Chattanooga, a neighbor to the north, has installed gigabit fiber supplying high speed internet to 170,000 residential and commercial customers. This is touted as a great catalyst for innovation and is expected to attract well-educated young professionals to an already attractive city.
This is the kind of futuristic thinking that may well earn them the title of "Smartest City".
Certainly Dunwoody has helped make their case. It's newly released "GIS" system is based on a deprecated technology, a decision that can only be explained using the "hammer" analogy. When all you have is a hammer everything looks like a nail, and the hammers swung by these fools is "Microsoft". This technology is not well supported on non-Microsoft platforms and even Microsoft does not support this technology on their latest smart phones.
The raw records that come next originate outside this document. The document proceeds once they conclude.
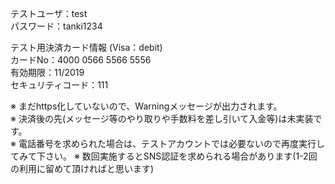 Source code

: 
テストユーザ：test  
パスワード：tanki1234  

テスト用決済カード情報 (Visa：debit)  
カードNo：4000 0566 5566 5556  
有効期限：11/2019  
セキュリティコード：111  

※ まだhttps化していないので、Warningメッセージが出力されます。  
※ 決済後の先(メッセージ等のやり取りや手数料を差し引いて入金等)は未実装です。  
※ 電話番号を求められた場合は、テストアカウントでは必要ないので再度実行してみて下さい。
※ 数回実施するとSNS認証を求められる場合があります(1-2回の利用に留めて頂ければと思います)
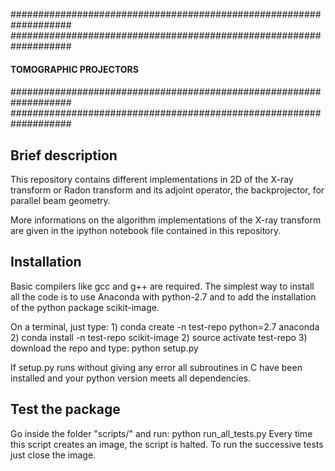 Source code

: ###################################################################
###################################################################
####                                                           ####
####                   TOMOGRAPHIC PROJECTORS                  ####
####                                                           ####
###################################################################
###################################################################



##  Brief description
This repository contains different implementations in 2D of the X-ray transform or Radon
transform and its adjoint operator, the backprojector, for parallel beam geometry. 

More informations on the algorithm implementations of the X-ray transform are given in 
the ipython notebook file contained in this repository.



##  Installation
Basic compilers like gcc and g++ are required.
The simplest way to install all the code is to use Anaconda with python-2.7 and to 
add the installation of the python package scikit-image.

On a terminal, just type:
	1) conda create -n test-repo python=2.7 anaconda
	2) conda install -n test-repo scikit-image
	2) source activate test-repo
	3) download the repo and type: python setup.py

If setup.py runs without giving any error all subroutines in C have been installed and
your python version meets all dependencies.



##  Test the package
Go inside the folder "scripts/" and run: python run_all_tests.py
Every time this script creates an image, the script is halted. To run the successive tests
just close the image.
It gets better. The other side of the Silverlight coin is media streaming, as Silverlight was designed as Microsoft's answer to Adobe's Flash technology. The City spent our money on a Silverlight based system to stream council meetings replacing a service provided by one of the councilmen on his own time and on his own dime. To be better the City's system must be cheaper, more reliable, get video posted sooner and most importantly be accessible on more platforms. It consistently under-performs in all categories.
Transparency in government is essential and transparency requires accessibility. When no technology provides accessibility to 100% of your clients it is much smarter to choose a technology in ascendancy over one in decline.